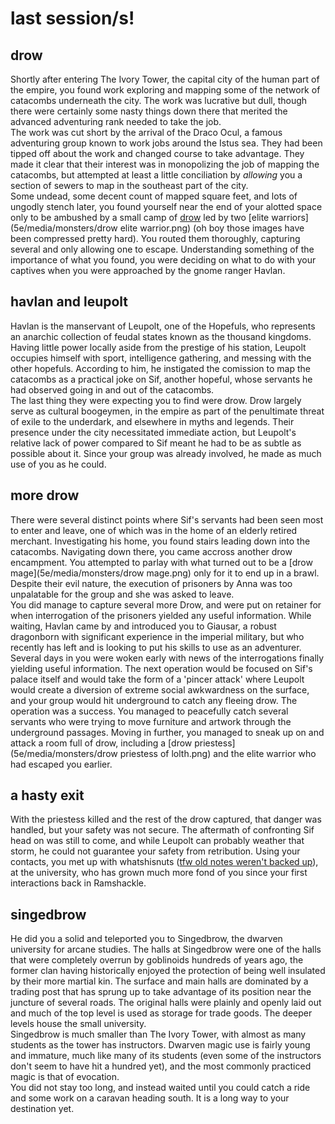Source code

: # last session/s!

## drow   

Shortly after entering The Ivory Tower, the capital city of the human part of the empire, 
you found work exploring and mapping some of the network of catacombs underneath the city. 
The work was lucrative but dull, though there were certainly some nasty things down there 
that merited the advanced adventuring rank needed to take the job.  
The work was cut short by the arrival of the Draco Ocul, a famous adventuring group known 
to work jobs around the Istus sea. They had been tipped off about the work and changed 
course to take advantage. They made it clear that their interest was in monopolizing the 
job of mapping the catacombs, but attempted at least a little conciliation by *allowing* 
you a section of sewers to map in the southeast part of the city.  
Some undead, some decent count of mapped square feet, and lots of ungodly stench later, 
you found yourself near the end of your alotted space only to be ambushed by a small camp 
of [drow](5e/media/monsters/drow.png) led by two [elite warriors](5e/media/monsters/drow elite warrior.png) 
(oh boy those images have been compressed pretty hard). You routed them thoroughly, capturing 
several and only allowing one to escape. Understanding something of the importance of what 
you found, you were deciding on what to do with your captives when you were approached by 
the gnome ranger Havlan.  

## havlan and leupolt  

Havlan is the manservant of Leupolt, one of the Hopefuls, who represents an anarchic collection 
of feudal states known as the thousand kingdoms. Having little power locally aside from the 
prestige of his station, Leupolt occupies himself with sport, intelligence gathering, and messing 
with the other hopefuls.  According to him, he instigated the comission to map the catacombs 
as a practical joke on Sif, another hopeful, whose servants he had observed going in and out 
of the catacombs.  
The last thing they were expecting you to find were drow. Drow largely serve as cultural 
boogeymen, in the empire as part of the penultimate threat of exile to the underdark, and 
elsewhere in myths and legends. Their presence under the city necessitated immediate 
action, but Leupolt's relative lack of power compared to Sif meant he had to be as subtle 
as possible about it. Since your group was already involved, he made as much use of you as 
he could.  

## more drow  

There were several distinct points where Sif's servants had been seen most to enter and leave, 
one of which was in the home of an elderly retired merchant.  Investigating his home, you 
found stairs leading down into the catacombs. Navigating down there, you came accross another 
drow encampment. You attempted to parlay with what turned out to be a [drow mage](5e/media/monsters/drow mage.png) 
only for it to end up in a brawl. Despite their evil nature, the execution of prisoners by 
Anna was too unpalatable for the group and she was asked to leave.  
You did manage to capture several more Drow, and were put on retainer for when interrogation 
of the prisoners yielded any useful information. While waiting, Havlan came by and introduced 
you to Giausar, a robust dragonborn with significant experience in the imperial military, but 
who recently has left and is looking to put his skills to use as an adventurer.  
Several days in you were woken early with news of the interrogations finally yielding useful 
information.  The next operation would be focused on Sif's palace itself and would take the 
form of a 'pincer attack' where Leupolt would create a diversion of extreme social awkwardness 
on the surface, and your group would hit underground to catch any fleeing drow. 
The operation was a success. You managed to peacefully catch several servants who were trying 
to move furniture and artwork through the underground passages. Moving in further, you managed 
to sneak up on and attack a room full of drow, including a [drow priestess](5e/media/monsters/drow priestess of lolth.png) 
and the elite warrior who had escaped you earlier.  

## a hasty exit  

With the priestess killed and the rest of the drow captured, that danger was handled, but your 
safety was not secure. The aftermath of confronting Sif head on was still to come, and while 
Leupolt can probably weather that storm, he could not guarantee your safety from retribution. 
Using your contacts, you met up with whatshisnuts ([tfw old notes weren't backed up](https://glyphpress.com/talk/wp-content/uploads/2016/01/Roy-Batty.jpg)), 
at the university, who has grown much more fond of you since your first interactions back in 
Ramshackle. 

## singedbrow

He did you a solid and teleported you to Singedbrow, the dwarven university for arcane studies. 
The halls at Singedbrow were one of the halls that were completely overrun by goblinoids hundreds 
of years ago, the former clan having historically enjoyed the protection of being well insulated 
by their more martial kin. The surface and main halls are dominated by a trading post that has 
sprung up to take advantage of its position near the juncture of several roads. The original halls 
were plainly and openly laid out and much of the top level is used as storage for trade goods. 
The deeper levels house the small university.  
Singedbrow is much smaller than The Ivory Tower, with almost as many students as the tower has 
instructors. Dwarven magic use is fairly young and immature, much like many of its students 
(even some of the instructors don't seem to have hit a hundred yet), and the most commonly 
practiced magic is that of evocation.  
You did not stay too long, and instead waited until you could catch a ride and some work on a 
caravan heading south. It is a long way to your destination yet.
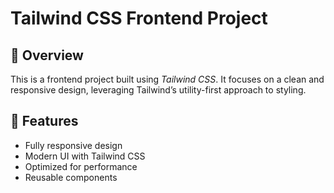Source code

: 
# Tailwind CSS Frontend Project

## 🌟 Overview
This is a frontend project built using *Tailwind CSS*. It focuses on a clean and responsive design, leveraging Tailwind’s utility-first approach to styling.

## 🚀 Features
- Fully responsive design
- Modern UI with Tailwind CSS
- Optimized for performance
- Reusable components
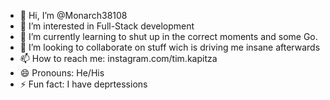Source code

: - 👋 Hi, I’m @Monarch38108
- 👀 I’m interested in Full-Stack development
- 🌱 I’m currently learning to shut up in the correct moments and some Go.
- 💞️ I’m looking to collaborate on stuff wich is driving me insane afterwards
- 📫 How to reach me: instagram.com/tim.kapitza
- 😄 Pronouns: He/His
- ⚡ Fun fact: I have deprtessions

<!---
Monarch38108/Monarch38108 is a ✨ special ✨ repository because its `README.md` (this file) appears on your GitHub profile.
You can click the Preview link to take a look at your changes.
--->

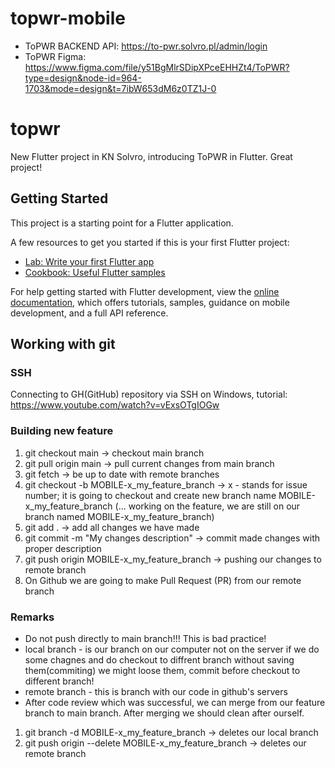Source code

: # topwr-mobile

- ToPWR BACKEND API: https://to-pwr.solvro.pl/admin/login
- ToPWR Figma: https://www.figma.com/file/y51BgMlrSDipXPceEHHZt4/ToPWR?type=design&node-id=964-1703&mode=design&t=7ibW653dM6z0TZ1J-0

# topwr

New Flutter project in KN Solvro, introducing ToPWR in Flutter. Great project!

## Getting Started

This project is a starting point for a Flutter application.

A few resources to get you started if this is your first Flutter project:

- [Lab: Write your first Flutter app](https://docs.flutter.dev/get-started/codelab)
- [Cookbook: Useful Flutter samples](https://docs.flutter.dev/cookbook)

For help getting started with Flutter development, view the
[online documentation](https://docs.flutter.dev/), which offers tutorials,
samples, guidance on mobile development, and a full API reference.


## Working with git
### SSH
Connecting to GH(GitHub) repository via SSH on Windows, tutorial: https://www.youtube.com/watch?v=vExsOTgIOGw 
### Building new feature
1. git checkout main -> checkout main branch
2. git pull origin main -> pull current changes from main branch
3. git fetch -> be up to date with remote branches
4. git checkout -b MOBILE-x_my_feature_branch -> x - stands for issue number; it is going to checkout and create new branch name MOBILE-x_my_feature_branch
(... working on the feature, we are still on our branch named MOBILE-x_my_feature_branch)
5. git add . -> add all changes we have made
6. git commit -m "My changes description" -> commit made changes with proper description
7. git push origin MOBILE-x_my_feature_branch -> pushing our changes to remote branch
8. On Github we are going to make Pull Request (PR) from our remote branch
### Remarks
* Do not push directly to main branch!!! This is bad practice!
* local branch - is our branch on our computer not on the server if we do some chagnes and do checkout to diffrent branch without saving them(commiting) we might loose them, commit before checkout to different branch!
* remote branch - this is branch with our code in github's servers
* After code review which was successful, we can merge from our feature branch to main branch. After merging we should clean after ourself.
1. git branch -d  MOBILE-x_my_feature_branch -> deletes our local branch
2. git push origin --delete  MOBILE-x_my_feature_branch -> deletes our remote branch
 

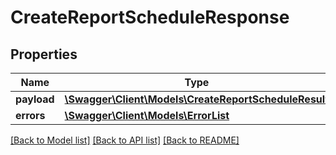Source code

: # CreateReportScheduleResponse

## Properties

Name | Type | Description | Notes
------------ | ------------- | ------------- | -------------
**payload** | [**\Swagger\Client\Models\CreateReportScheduleResult**](CreateReportScheduleResult.md) |  | [optional]
**errors** | [**\Swagger\Client\Models\ErrorList**](ErrorList.md) |  | [optional]

[[Back to Model list]](../../README.md#documentation-for-models) [[Back to API list]](../../README.md#documentation-for-api-endpoints) [[Back to README]](../../README.md)

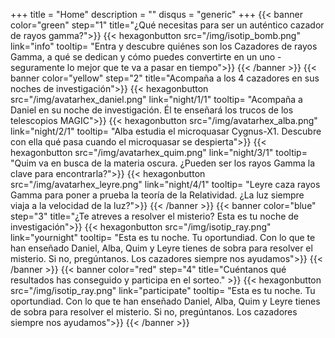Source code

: +++
title = "Home"
description = ""
disqus = "generic"
+++
{{< banner color="green" step="1" title="¿Qué necesitas para ser un auténtico cazador de rayos gamma?">}}
  {{< hexagonbutton src="/img/isotip_bomb.png" link="info" tooltip= "Entra y descubre quiénes son los Cazadores de rayos Gamma, a qué se dedican y cómo puedes convertirte en un uno - seguramente lo mejor que te va a pasar en tiempo">}}
{{< /banner >}}
{{< banner color="yellow" step="2" title="Acompaña a los 4 cazadores en sus noches de investigación">}}
  {{< hexagonbutton src="/img/avatarhex_daniel.png" link="night/1/1" tooltip= "Acompaña a Daniel en su noche de investigación. Él te enseñará los trucos de los telescopios MAGIC">}}
  {{< hexagonbutton src="/img/avatarhex_alba.png" link="night/2/1" tooltip= "Alba estudia el microquasar Cygnus-X1. Descubre con ella qué pasa cuando el microquasar se despierta">}}
  {{< hexagonbutton src="/img/avatarhex_quim.png" link="night/3/1" tooltip= "Quim va en busca de la materia oscura. ¿Pueden ser los rayos Gamma  la clave para encontrarla?">}}
  {{< hexagonbutton src="/img/avatarhex_leyre.png" link="night/4/1" tooltip= "Leyre caza rayos Gamma para poner a prueba la teoría de la Relatividad. ¿La luz siempre viaja a la velocidad de la luz?">}}
{{< /banner >}}
{{< banner color="blue" step="3" title="¿Te atreves a resolver el misterio? Esta es tu noche de investigación">}}
  {{< hexagonbutton src="/img/isotip_ray.png" link="yournight" tooltip= "Esta es tu noche. Tu oportundiad. Con lo que te han enseñado Daniel, Alba, Quim y Leyre tienes de sobra para resolver el misterio. Si no, pregúntanos. Los cazadores siempre nos ayudamos">}}
{{< /banner >}}
{{< banner color="red" step="4" title="Cuéntanos qué resultados has conseguido y participa en el sorteo." >}}
  {{< hexagonbutton src="/img/isotip_ray.png" link="participate" tooltip= "Esta es tu noche. Tu oportundiad. Con lo que te han enseñado Daniel, Alba, Quim y Leyre tienes de sobra para resolver el misterio. Si no, pregúntanos. Los cazadores siempre nos ayudamos">}}
{{< /banner >}}
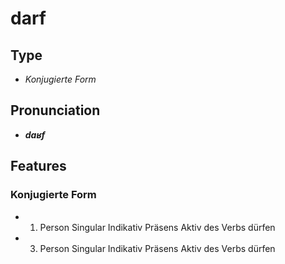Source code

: # darf
## Type
- _Konjugierte Form_
## Pronunciation
- **_daʁf_**
## Features
### Konjugierte Form
- 1. Person Singular Indikativ Präsens Aktiv des Verbs dürfen
- 3. Person Singular Indikativ Präsens Aktiv des Verbs dürfen
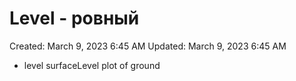 # Level - ровный

Created: March 9, 2023 6:45 AM
Updated: March 9, 2023 6:45 AM

- level surfaceLevel plot of ground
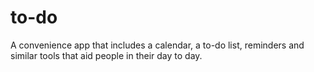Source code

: # to-do
A convenience app that includes a calendar, a to-do list, reminders and similar tools that aid people in their day to day.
--------------------------------
■ **Task requirements**: Scan the entries for the word "warrior". Report each line that has it.

■ **Exercise solution**:
of [drow](5e/media/monsters/drow.png) led by two [elite warriors](5e/media/monsters/drow elite warrior.png) 
and the elite warrior who had escaped you earlier.  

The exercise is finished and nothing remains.